By 1957, she had ended marriage number four and — in a rare and candid interview with The Pittsburgh Courier — explained that the reason for the failed marriages was pretty straightforward: She wanted love, security, and a family, and those she married hadn't been willing or able to give her what she was looking for. 

According to Patti Austin, Washington took incredible pleasure in luring men away from their wives, helping to speed up divorces, then proposing to them. "She also had a big ego. ... She also loved to marry somebody else's husband. She bought a lot of divorces and paid for more child support than anybody can think of. It was a great challenge to take somebody else's man."

One divorce came after a heartbreaking, accidentally overheard conversation

When Dinah Washington spoke with The Pittsburgh Courier about her marriages and divorces, she acknowledged the fact that her fourth — to a man named Walter Buchanan — had lasted just eight weeks. She said that he had sued her for alimony, but she left out the most heartbreaking part.

Buchanan was a bass player, and after they married, she promoted him to the bandleader of what was now called "Walter Buchanan's Orchestra." It was a first and a last, and according to what James Haskins wrote in "Queen of the Blues," it was likely that Buchanan saw her simply as a means to an end. Washington, it turned out, found that out the hard way.

Washington broke things off with Buchanan when they were in the middle of a tour, and she said that she had first started to have a very, very bad feeling about her relatively new husband when he started joking about how he needed a new car.
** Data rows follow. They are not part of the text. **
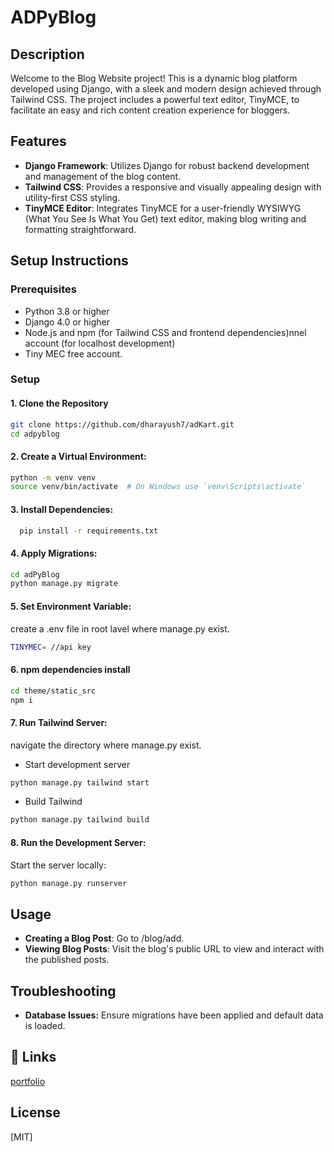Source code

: 
# ADPyBlog
## Description
Welcome to the Blog Website project! This is a dynamic blog platform developed using Django, with a sleek and modern design achieved through Tailwind CSS. The project includes a powerful text editor, TinyMCE, to facilitate an easy and rich content creation experience for bloggers.

## Features

- **Django Framework**: Utilizes Django for robust backend development and management of the blog content.
- **Tailwind CSS**: Provides a responsive and visually appealing design with utility-first CSS styling.
- **TinyMCE Editor**: Integrates TinyMCE for a user-friendly WYSIWYG (What You See Is What You Get) text editor, making blog writing and formatting straightforward.
## Setup Instructions
### Prerequisites

- Python 3.8 or higher
- Django 4.0 or higher
- Node.js and npm (for Tailwind CSS and frontend dependencies)nnel account (for localhost development)
- Tiny MEC free account.

### Setup

#### 1. Clone the Repository

```bash
git clone https://github.com/dharayush7/adKart.git
cd adpyblog
```

#### 2. **Create a Virtual Environment:**

```bash
python -m venv venv
source venv/bin/activate  # On Windows use `venv\Scripts\activate`
```

#### 3. **Install Dependencies:**
 ```bash
   pip install -r requirements.txt
```

#### 4. **Apply Migrations:**

   ```bash
   cd adPyBlog
   python manage.py migrate
   ```

#### 5. **Set Environment Variable:**

create a .env file in root lavel where manage.py exist.

```bash
TINYMEC= //api key
```

#### 6. **npm dependencies install**

```bash
cd theme/static_src
npm i
```
#### 7. **Run Tailwind Server**:
navigate the directory where manage.py exist.

- Start development server
```bash
python manage.py tailwind start
```
- Build Tailwind
```bash
python manage.py tailwind build
```


#### 8. **Run the Development Server:**

   Start the server locally:

```bash
python manage.py runserver
```










## Usage

- **Creating a Blog Post**: Go to /blog/add.
- **Viewing Blog Posts**: Visit the blog's public URL to view and interact with the published posts.
## Troubleshooting


- **Database Issues:** Ensure migrations have been applied and default data is loaded.

## 🔗 Links
[portfolio](https://www.ayushdhar.com/)



## License

[MIT]

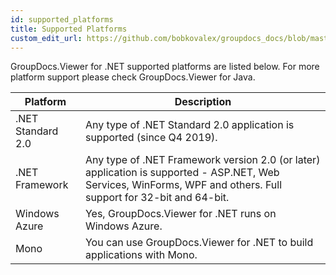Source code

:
 ```yaml
---
id: supported_platforms
title: Supported Platforms
custom_edit_url: https://github.com/bobkovalex/groupdocs_docs/blob/master/docs/supported_platforms.md
---
```


GroupDocs.Viewer for .NET supported platforms are listed below. For more platform support please check GroupDocs.Viewer for Java.
 
Platform | Description
---------|-------------
.NET Standard 2.0 | Any type of  .NET Standard 2.0 application is supported (since Q4 2019).
.NET Framework | Any type of  .NET Framework version 2.0 (or later) application is supported - ASP.NET, Web Services, WinForms, WPF and others. Full support for 32-bit and 64-bit.
Windows Azure | Yes, GroupDocs.Viewer for .NET runs on Windows Azure.
Mono | You can use GroupDocs.Viewer for .NET to build applications with Mono.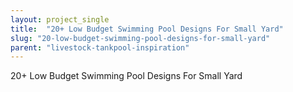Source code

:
 ```yaml
---
layout: project_single
title:  "20+ Low Budget Swimming Pool Designs For Small Yard"
slug: "20-low-budget-swimming-pool-designs-for-small-yard"
parent: "livestock-tankpool-inspiration"
---
```

20+ Low Budget Swimming Pool Designs For Small Yard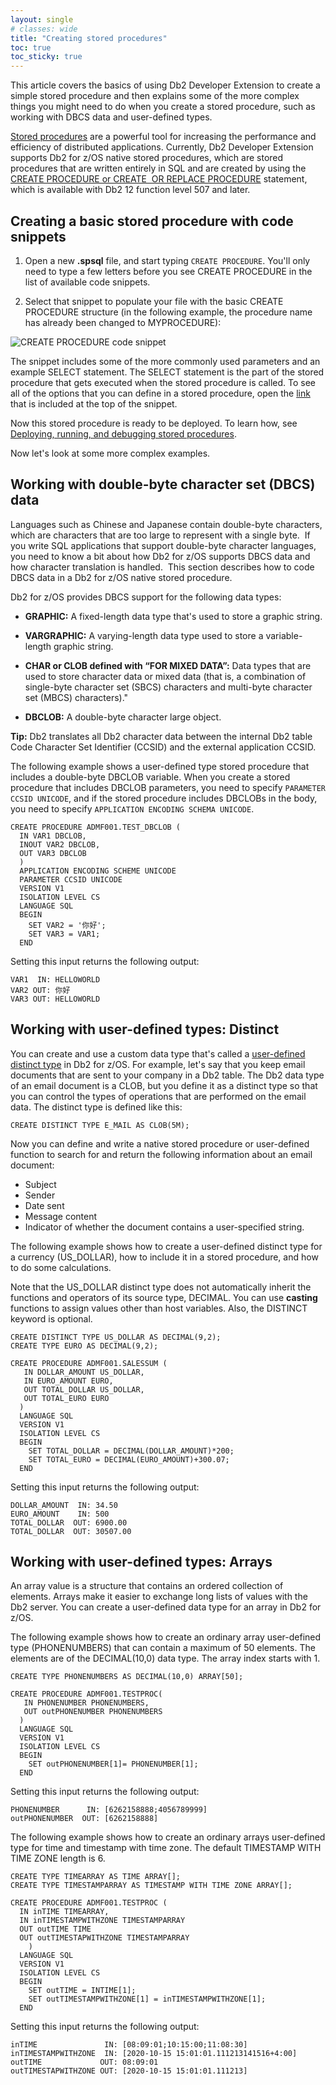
 ```yaml
---
layout: single
# classes: wide
title: "Creating stored procedures"
toc: true
toc_sticky: true
---
```


This article covers the basics of using Db2 Developer Extension to create a simple stored procedure and then explains some of the more complex things you might need to do when you create a stored procedure, such as working with DBCS data and user-defined types. 

[Stored procedures](https://www.ibm.com/support/knowledgecenter/en/SSEPEK_12.0.0/apsg/src/tpc/db2z_storedprocedure.html) are a powerful tool for increasing the performance and efficiency of distributed applications. Currently, Db2 Developer Extension supports Db2 for z/OS native stored procedures, which are stored procedures that are written entirely in SQL and are created by using the [CREATE PROCEDURE or CREATE  OR REPLACE PROCEDURE](https://www.ibm.com/support/knowledgecenter/SSEPEK_12.0.0/sqlref/src/tpc/db2z_sql_createproceduresqlnative.html) statement, which is available with Db2 12 function level 507 and later.

## Creating a basic stored procedure with code snippets

1. Open a new **.spsql** file, and start typing `CREATE PROCEDURE`. You'll only need to type a few letters before you see CREATE PROCEDURE in the list of available code snippets.

2. Select that snippet to populate your file with the basic CREATE PROCEDURE structure (in the following example, the procedure name has already been changed to MYPROCEDURE):

![CREATE PROCEDURE code snippet]({{site.baseurl}}/assets/images/create-sp-snippet.png)

The snippet includes some of the more commonly used parameters and an example SELECT statement. The SELECT statement is the part of the stored procedure that gets executed when the stored procedure is called. To see all of the options that you can define in a stored procedure, open the [link](https://www.ibm.com/support/knowledgecenter/SSEPEK_12.0.0/sqlref/src/tpc/db2z_sql_createproceduresqlnative.html) that is included at the top of the snippet. 

Now this stored procedure is ready to be deployed. To learn how, see [Deploying, running, and debugging stored procedures]({{site.baseurl}}/2021/03/12/Deploying-running-and-debugging-stored-procedures-basics.html).

Now let's look at some more complex examples.

## Working with double-byte character set (DBCS) data

Languages such as Chinese and Japanese contain double-byte characters, which are characters that are too large to represent with a single byte.  If you write SQL applications that support double-byte character languages, you need to know a bit about how Db2 for z/OS supports DBCS data and how character translation is handled.  This section describes how to code DBCS data in a Db2 for z/OS native stored procedure. 

Db2 for z/OS provides DBCS support for the following data types:

- **GRAPHIC:** A fixed-length data type that's used to store a graphic string.

- **VARGRAPHIC:** A varying-length data type used to store a variable-length graphic string.

- **CHAR or CLOB defined with “FOR MIXED DATA”:** Data types that are used to store character data or mixed data (that is, a combination of single-byte character set (SBCS) characters and multi-byte character set (MBCS) characters)."

- **DBCLOB:** A double-byte character large object.

**Tip:** Db2 translates all Db2 character data between the internal Db2 table Code Character Set Identifier (CCSID) and the external application CCSID.

The following example shows a user-defined type stored procedure that includes a double-byte DBCLOB variable. When you create a stored procedure that includes DBCLOB parameters, you need to specify `PARAMETER CCSID UNICODE`, and if the stored procedure includes DBCLOBs in the body, you need to specify `APPLICATION ENCODING SCHEMA UNICODE`.

```
CREATE PROCEDURE ADMF001.TEST_DBCLOB (
  IN VAR1 DBCLOB,
  INOUT VAR2 DBCLOB,
  OUT VAR3 DBCLOB
  )
  APPLICATION ENCODING SCHEME UNICODE
  PARAMETER CCSID UNICODE
  VERSION V1
  ISOLATION LEVEL CS
  LANGUAGE SQL
  BEGIN
    SET VAR2 = '你好';
    SET VAR3 = VAR1;
  END
```
Setting this input returns the following output:
```
VAR1  IN: HELLOWORLD
VAR2 OUT: 你好
VAR3 OUT: HELLOWORLD
```

## Working with user-defined types: Distinct

You can create and use a custom data type that's called a [user-defined distinct type](https://www.ibm.com/support/knowledgecenter/en/SSEPEK_12.0.0/sqlref/src/tpc/db2z_distincttypessql.html) in Db2 for z/OS. For example, let's say that you keep email documents that are sent to your company in a Db2 table. The Db2 data type of an email document is a CLOB, but you define it as a distinct type so that you can control the types of operations that are performed on the email data. The distinct type is defined like this:

```
CREATE DISTINCT TYPE E_MAIL AS CLOB(5M); 
```
Now you can define and write a native stored procedure or user-defined function to search for and return the following information about an email document: 

- Subject 
- Sender 
- Date sent 
- Message content 
- Indicator of whether the document contains a user-specified string.

The following example shows how to create a user-defined distinct type for a currency (US_DOLLAR), how to include it in a stored procedure, and how to do some calculations. 

Note that the US_DOLLAR distinct type does not automatically inherit the functions and operators of its source type, DECIMAL. You can use **casting** functions to assign values other than host variables. Also, the DISTINCT keyword is optional.

```
CREATE DISTINCT TYPE US_DOLLAR AS DECIMAL(9,2);
CREATE TYPE EURO AS DECIMAL(9,2);
 
CREATE PROCEDURE ADMF001.SALESSUM (
   IN DOLLAR_AMOUNT US_DOLLAR,
   IN EURO_AMOUNT EURO,
   OUT TOTAL_DOLLAR US_DOLLAR,
   OUT TOTAL_EURO EURO
  )
  LANGUAGE SQL
  VERSION V1
  ISOLATION LEVEL CS 
  BEGIN
    SET TOTAL_DOLLAR = DECIMAL(DOLLAR_AMOUNT)*200;
    SET TOTAL_EURO = DECIMAL(EURO_AMOUNT)+300.07;
  END
```
Setting this input returns the following output:
```
DOLLAR_AMOUNT  IN: 34.50
EURO_AMOUNT    IN: 500
TOTAL_DOLLAR  OUT: 6900.00
TOTAL_DOLLAR  OUT: 30507.00
```

## Working with user-defined types: Arrays

An array value is a structure that contains an ordered collection of elements. Arrays make it easier to exchange long lists of values with the Db2 server. You can create a user-defined data type for an array in Db2 for z/OS.

The following example shows how to create an ordinary array user-defined type (PHONENUMBERS) that can contain a maximum of 50 elements. The elements are of the DECIMAL(10,0) data type. The array index starts with 1. 

```
CREATE TYPE PHONENUMBERS AS DECIMAL(10,0) ARRAY[50];

CREATE PROCEDURE ADMF001.TESTPROC(
   IN PHONENUMBER PHONENUMBERS,
   OUT outPHONENUMBER PHONENUMBERS
  )
  LANGUAGE SQL
  VERSION V1
  ISOLATION LEVEL CS
  BEGIN
    SET outPHONENUMBER[1]= PHONENUMBER[1];
  END
```
Setting this input returns the following output:

```
PHONENUMBER      IN: [6262158888;4056789999]
outPHONENUMBER  OUT: [6262158888]
```
The following example shows how to create an ordinary arrays user-defined type for time and timestamp with time zone. The default TIMESTAMP WITH TIME ZONE length is 6.

```
CREATE TYPE TIMEARRAY AS TIME ARRAY[];
CREATE TYPE TIMESTAMPARRAY AS TIMESTAMP WITH TIME ZONE ARRAY[];

CREATE PROCEDURE ADMF001.TESTPROC (
  IN inTIME TIMEARRAY,
  IN inTIMESTAMPWITHZONE TIMESTAMPARRAY
  OUT outTIME TIME
  OUT outTIMESTAPWITHZONE TIMESTAMPARRAY
    )
  LANGUAGE SQL
  VERSION V1
  ISOLATION LEVEL CS
  BEGIN
    SET outTIME = INTIME[1];
    SET outTIMESTAMPWITHZONE[1] = inTIMESTAMPWITHZONE[1];
  END
```
Setting this input returns the following output:
```
inTIME               IN: [08:09:01;10:15:00;11:08:30]
inTIMESTAMPWITHZONE  IN: [2020-10-15 15:01:01.111213141516+4:00]
outTIME             OUT: 08:09:01
outTIMESTAPWITHZONE OUT: [2020-10-15 15:01:01.111213]
```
Buchanan was at his father's house when Washington called him: "I was about to hand up my phone when,by the sound coming through, I realized his phone was off the hook. There was a loud laugh, and I heard someone say, 'You better stay with this woman and get all the money you can.' That was enough for me. Bursting with anger, I ... told him I wanted a divorce." Buchanan didn't get his alimony after she brought up the overheard conversation in court. 
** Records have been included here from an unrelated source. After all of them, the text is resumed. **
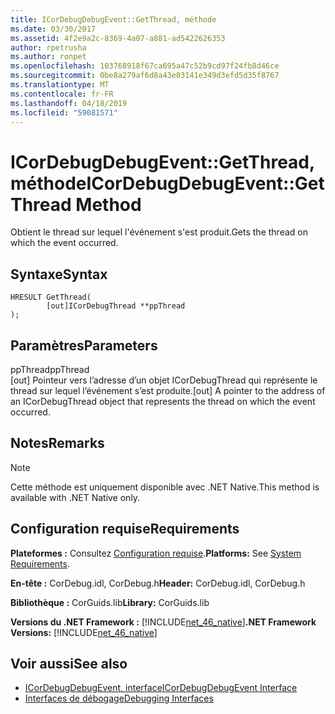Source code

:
 ```yaml
---
title: ICorDebugDebugEvent::GetThread, méthode
ms.date: 03/30/2017
ms.assetid: 4f2e9a2c-8369-4a07-a881-ad5422626353
author: rpetrusha
ms.author: ronpet
ms.openlocfilehash: 103768918f67ca695a47c52b9cd97f24fb8d46ce
ms.sourcegitcommit: 0be8a279af6d8a43e03141e349d3efd5d35f8767
ms.translationtype: MT
ms.contentlocale: fr-FR
ms.lasthandoff: 04/18/2019
ms.locfileid: "59081571"
---
```

# <a name="icordebugdebugeventgetthread-method"></a><span data-ttu-id="3b1af-102">ICorDebugDebugEvent::GetThread, méthode</span><span class="sxs-lookup"><span data-stu-id="3b1af-102">ICorDebugDebugEvent::GetThread Method</span></span>
<span data-ttu-id="3b1af-103">Obtient le thread sur lequel l'événement s'est produit.</span><span class="sxs-lookup"><span data-stu-id="3b1af-103">Gets the thread on which the event occurred.</span></span>  
  
## <a name="syntax"></a><span data-ttu-id="3b1af-104">Syntaxe</span><span class="sxs-lookup"><span data-stu-id="3b1af-104">Syntax</span></span>  
  
```  
HRESULT GetThread(  
        [out]ICorDebugThread **ppThread  
);  
```  
  
## <a name="parameters"></a><span data-ttu-id="3b1af-105">Paramètres</span><span class="sxs-lookup"><span data-stu-id="3b1af-105">Parameters</span></span>  
 <span data-ttu-id="3b1af-106">ppThread</span><span class="sxs-lookup"><span data-stu-id="3b1af-106">ppThread</span></span>  
 <span data-ttu-id="3b1af-107">[out] Pointeur vers l’adresse d’un objet ICorDebugThread qui représente le thread sur lequel l’événement s’est produite.</span><span class="sxs-lookup"><span data-stu-id="3b1af-107">[out] A pointer to the address of an ICorDebugThread object that represents the thread on which the event occurred.</span></span>  
  
## <a name="remarks"></a><span data-ttu-id="3b1af-108">Notes</span><span class="sxs-lookup"><span data-stu-id="3b1af-108">Remarks</span></span>  
  
> [!NOTE]
>  <span data-ttu-id="3b1af-109">Cette méthode est uniquement disponible avec .NET Native.</span><span class="sxs-lookup"><span data-stu-id="3b1af-109">This method is available with .NET Native only.</span></span>  
  
## <a name="requirements"></a><span data-ttu-id="3b1af-110">Configuration requise</span><span class="sxs-lookup"><span data-stu-id="3b1af-110">Requirements</span></span>  
 <span data-ttu-id="3b1af-111">**Plateformes :** Consultez [Configuration requise](../../../../docs/framework/get-started/system-requirements.md).</span><span class="sxs-lookup"><span data-stu-id="3b1af-111">**Platforms:** See [System Requirements](../../../../docs/framework/get-started/system-requirements.md).</span></span>  
  
 <span data-ttu-id="3b1af-112">**En-tête :** CorDebug.idl, CorDebug.h</span><span class="sxs-lookup"><span data-stu-id="3b1af-112">**Header:** CorDebug.idl, CorDebug.h</span></span>  
  
 <span data-ttu-id="3b1af-113">**Bibliothèque :** CorGuids.lib</span><span class="sxs-lookup"><span data-stu-id="3b1af-113">**Library:** CorGuids.lib</span></span>  
  
 <span data-ttu-id="3b1af-114">**Versions du .NET Framework :** [!INCLUDE[net_46_native](../../../../includes/net-46-native-md.md)]</span><span class="sxs-lookup"><span data-stu-id="3b1af-114">**.NET Framework Versions:** [!INCLUDE[net_46_native](../../../../includes/net-46-native-md.md)]</span></span>  
  
## <a name="see-also"></a><span data-ttu-id="3b1af-115">Voir aussi</span><span class="sxs-lookup"><span data-stu-id="3b1af-115">See also</span></span>

- [<span data-ttu-id="3b1af-116">ICorDebugDebugEvent, interface</span><span class="sxs-lookup"><span data-stu-id="3b1af-116">ICorDebugDebugEvent Interface</span></span>](../../../../docs/framework/unmanaged-api/debugging/icordebugdebugevent-interface.md)
- [<span data-ttu-id="3b1af-117">Interfaces de débogage</span><span class="sxs-lookup"><span data-stu-id="3b1af-117">Debugging Interfaces</span></span>](../../../../docs/framework/unmanaged-api/debugging/debugging-interfaces.md)
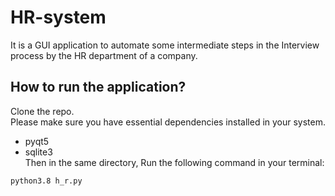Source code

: # HR-system
It is a GUI application to automate some intermediate steps in the Interview process by the HR department of a company.

## How to run the application?
Clone the repo.<br/>
Please make sure you have essential dependencies installed in your system. 
  * pyqt5
  * sqlite3<br/>
  Then in the same directory, Run the following command in your terminal:<br/>
   ```bash
   python3.8 h_r.py
   ```
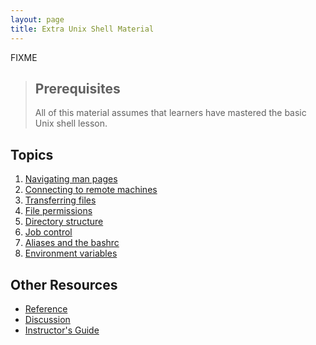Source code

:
 ```yaml
---
layout: page
title: Extra Unix Shell Material
---
```

FIXME

> ## Prerequisites
>
> All of this material assumes that learners have mastered
> the basic Unix shell lesson.  

## Topics

1. [Navigating man pages](00-man-pages.html)
2. [Connecting to remote machines](01-ssh.html)
3. [Transferring files](02-file-transfer.html)
4. [File permissions](03-permissions.html)
5. [Directory structure](04-directory-structure.html)
6. [Job control](05-job-control.html)
7. [Aliases and the bashrc](06-aliases.html)
8. [Environment variables](07-environment-variables.html)

## Other Resources

*   [Reference](reference.html)
*   [Discussion](discussion.html)
*   [Instructor's Guide](instructors.html)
When she died in 1963, she was just 39 years old

When Dinah Washington died in 1963, the news story was rather shockingly buried on page 79 of the 350-page issue of The New York Times. Early reports said that she had spent the evening watching TV with her husband, Detroit Lions halfback Dick Lane. They were planning a big family Christmas, and it was Lane who discovered Washington's unconscious body when the sound of the television woke him up. A nearby pill bottle prompted suspicions and an autopsy, and that autopsy would find that the cause of her death was an overdose of alcohol and diet pills. 

Longtime friend LaRue Manns has talked about that initial shock, saying (via "Queen of the Blues") that neither she nor Washington's mother believed the news at first: Her mother said that she was just going to continue fixing breakfast, she was so sure that Washington would walk through the door at any moment.

Manns said, though, "As the day went on, it finally began to hit me. I kept thinking that if I'd been out there ... I had just had the doctor send out a new order of pills and they had just arrived." Manns said that there weren't many pills missing from the bottle, confirming to her that it had been an accident. Somewhere around 30,000 people turned up to pay their respects at her funeral, standing in the below-freezing temperatures of that dismal Chicago winter to bid farewell to the 39-year-old singer with the voice of the ages.